#### Data provided ####

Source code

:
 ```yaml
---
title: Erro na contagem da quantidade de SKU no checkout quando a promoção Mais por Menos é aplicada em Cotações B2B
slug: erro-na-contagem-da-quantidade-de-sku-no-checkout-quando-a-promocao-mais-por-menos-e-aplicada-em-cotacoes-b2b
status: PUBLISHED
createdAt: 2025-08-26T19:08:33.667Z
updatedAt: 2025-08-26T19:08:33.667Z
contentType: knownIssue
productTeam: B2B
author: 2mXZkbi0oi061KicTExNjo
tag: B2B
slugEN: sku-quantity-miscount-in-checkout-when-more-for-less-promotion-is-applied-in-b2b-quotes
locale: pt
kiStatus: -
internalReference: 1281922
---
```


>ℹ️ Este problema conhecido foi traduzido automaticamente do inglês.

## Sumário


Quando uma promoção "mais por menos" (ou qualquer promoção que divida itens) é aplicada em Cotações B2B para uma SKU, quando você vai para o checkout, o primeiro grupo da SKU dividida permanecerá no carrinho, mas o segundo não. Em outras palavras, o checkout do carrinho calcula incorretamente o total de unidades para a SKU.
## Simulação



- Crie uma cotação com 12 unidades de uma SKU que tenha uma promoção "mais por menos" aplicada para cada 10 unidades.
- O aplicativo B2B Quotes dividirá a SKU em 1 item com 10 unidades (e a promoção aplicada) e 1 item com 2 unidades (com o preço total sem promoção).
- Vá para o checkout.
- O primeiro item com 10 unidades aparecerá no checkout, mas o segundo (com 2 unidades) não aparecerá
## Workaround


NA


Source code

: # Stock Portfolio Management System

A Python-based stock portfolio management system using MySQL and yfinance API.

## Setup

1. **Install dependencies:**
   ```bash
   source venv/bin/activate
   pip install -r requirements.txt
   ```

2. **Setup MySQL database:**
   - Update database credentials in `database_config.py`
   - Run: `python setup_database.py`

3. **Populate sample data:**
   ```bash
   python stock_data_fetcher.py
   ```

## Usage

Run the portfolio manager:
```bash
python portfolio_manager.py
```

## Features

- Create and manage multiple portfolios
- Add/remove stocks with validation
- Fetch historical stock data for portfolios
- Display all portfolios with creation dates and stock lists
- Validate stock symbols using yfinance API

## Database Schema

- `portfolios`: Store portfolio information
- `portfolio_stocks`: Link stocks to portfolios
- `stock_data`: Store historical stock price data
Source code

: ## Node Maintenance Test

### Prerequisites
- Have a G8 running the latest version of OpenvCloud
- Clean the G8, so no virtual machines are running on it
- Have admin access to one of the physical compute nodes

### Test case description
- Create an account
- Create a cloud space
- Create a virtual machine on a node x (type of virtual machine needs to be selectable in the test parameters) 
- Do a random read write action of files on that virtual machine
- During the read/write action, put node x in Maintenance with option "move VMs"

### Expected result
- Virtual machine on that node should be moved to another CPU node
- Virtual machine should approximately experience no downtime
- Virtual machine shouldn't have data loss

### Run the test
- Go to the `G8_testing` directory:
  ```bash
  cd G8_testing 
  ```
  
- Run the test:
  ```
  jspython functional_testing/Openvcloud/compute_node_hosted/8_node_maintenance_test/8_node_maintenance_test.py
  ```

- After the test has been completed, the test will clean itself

####

## What to produce
All that is wanted is an exact copy of the lines above from the one with "- O aplicativo" through the one with "- Vá para o checkout.", with both ends included.

## Output for this exercise
- O aplicativo B2B Quotes dividirá a SKU em 1 item com 10 unidades (e a promoção aplicada) e 1 item com 2 unidades (com o preço total sem promoção).
- Vá para o checkout.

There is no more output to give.